1997 painting by Justin Mortimer

The Queen is a 1997 portrait by the English painter Justin Mortimer of Queen Elizabeth II. The portrait was commissioned by the Royal Society of the Arts to mark their 50th anniversary of association with the Queen, and hangs in their headquarters. It was officially unveiled in May 1998. The portrait was initially displayed to the public for five days in January 1998 at the Business Design Centre in Islington, north London.

The Wall Street Journal wrote that Mortimer's portrait depicts Elizabeth "...set against an acidic yellow background with her head floating away from her body". The yellow background references the Yellow Drawing Room at Buckingham Palace where Elizabeth sits for portraits, and where she posed for Mortimer. The isolated head was not intended by Mortimer to be a comment of the British royal family's historical use of decapitation as punishment, with Mortimer feeling that Elizabeth was "from another era...I don't have anything in common with her apart from being English". Mortimer said in painting the portrait he "wanted to get away from the royal aspect and paint a picture of a person rather than the Queen...It means people can focus more on the abstract quality of the painting and get away from the normal paintings of royalty, where everything is intact and, dare I say it, sycophantic."

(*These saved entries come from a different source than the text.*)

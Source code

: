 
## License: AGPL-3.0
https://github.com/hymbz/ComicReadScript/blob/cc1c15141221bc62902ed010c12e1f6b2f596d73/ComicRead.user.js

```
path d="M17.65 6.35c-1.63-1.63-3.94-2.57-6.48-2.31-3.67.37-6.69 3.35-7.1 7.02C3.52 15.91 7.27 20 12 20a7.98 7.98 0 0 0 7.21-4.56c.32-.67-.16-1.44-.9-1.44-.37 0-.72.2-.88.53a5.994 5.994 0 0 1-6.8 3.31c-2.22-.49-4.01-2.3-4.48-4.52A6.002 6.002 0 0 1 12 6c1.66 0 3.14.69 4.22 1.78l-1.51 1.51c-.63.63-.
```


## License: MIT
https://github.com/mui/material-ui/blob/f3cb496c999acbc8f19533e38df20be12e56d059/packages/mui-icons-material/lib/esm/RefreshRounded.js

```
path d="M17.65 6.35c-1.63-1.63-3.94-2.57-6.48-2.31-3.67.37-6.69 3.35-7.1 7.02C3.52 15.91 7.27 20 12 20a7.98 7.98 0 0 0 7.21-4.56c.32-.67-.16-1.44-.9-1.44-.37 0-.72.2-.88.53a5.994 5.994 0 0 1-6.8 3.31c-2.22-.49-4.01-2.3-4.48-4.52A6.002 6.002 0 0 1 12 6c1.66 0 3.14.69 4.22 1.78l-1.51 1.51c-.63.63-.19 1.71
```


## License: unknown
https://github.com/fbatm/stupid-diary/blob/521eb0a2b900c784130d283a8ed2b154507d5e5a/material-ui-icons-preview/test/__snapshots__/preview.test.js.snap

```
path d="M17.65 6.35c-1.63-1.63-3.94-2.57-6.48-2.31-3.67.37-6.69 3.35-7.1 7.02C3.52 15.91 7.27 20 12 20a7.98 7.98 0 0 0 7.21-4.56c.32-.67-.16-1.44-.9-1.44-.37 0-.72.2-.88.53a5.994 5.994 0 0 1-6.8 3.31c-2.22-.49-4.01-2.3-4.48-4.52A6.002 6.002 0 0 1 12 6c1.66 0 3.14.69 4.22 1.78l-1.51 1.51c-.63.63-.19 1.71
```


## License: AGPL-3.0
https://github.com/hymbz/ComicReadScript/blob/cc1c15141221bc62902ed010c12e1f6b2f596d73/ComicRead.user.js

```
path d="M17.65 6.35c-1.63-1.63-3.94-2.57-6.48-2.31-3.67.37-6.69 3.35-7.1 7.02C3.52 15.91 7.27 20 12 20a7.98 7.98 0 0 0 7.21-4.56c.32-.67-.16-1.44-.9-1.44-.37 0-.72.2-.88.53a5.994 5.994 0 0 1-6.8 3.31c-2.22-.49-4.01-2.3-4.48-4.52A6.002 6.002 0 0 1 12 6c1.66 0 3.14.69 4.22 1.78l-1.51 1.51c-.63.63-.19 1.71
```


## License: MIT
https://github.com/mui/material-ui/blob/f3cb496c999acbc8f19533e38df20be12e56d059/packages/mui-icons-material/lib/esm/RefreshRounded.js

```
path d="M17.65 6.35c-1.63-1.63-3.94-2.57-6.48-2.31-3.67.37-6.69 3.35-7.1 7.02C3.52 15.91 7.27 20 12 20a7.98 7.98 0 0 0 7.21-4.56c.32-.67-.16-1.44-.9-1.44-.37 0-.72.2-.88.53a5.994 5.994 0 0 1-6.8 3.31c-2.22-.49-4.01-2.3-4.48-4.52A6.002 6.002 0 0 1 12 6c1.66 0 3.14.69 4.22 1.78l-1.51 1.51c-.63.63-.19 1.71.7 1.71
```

The curator of the 2012 National Portrait Gallery exhibition The Queen: Art and Image, Paul Moorhouse, said that Mortimer's portrait was "...fitting with the atmosphere at the time...people were asking, 'What is she for? What does she represent?'" The portrait was seen in the public dissatisfaction that surrounded the monarchy in the aftermath of the death of Diana, Princess of Wales. In an interview with the Wall Street Journal, Mortimer said that Elizabeth "...recognizes that it is part of her role as monarch to be represented by all different kinds of portraitists...She went along with it knowing that she would get a very unconventional result." Elizabeth subsequently commissioned a portrait of the Lord Chamberlain from Mortimer.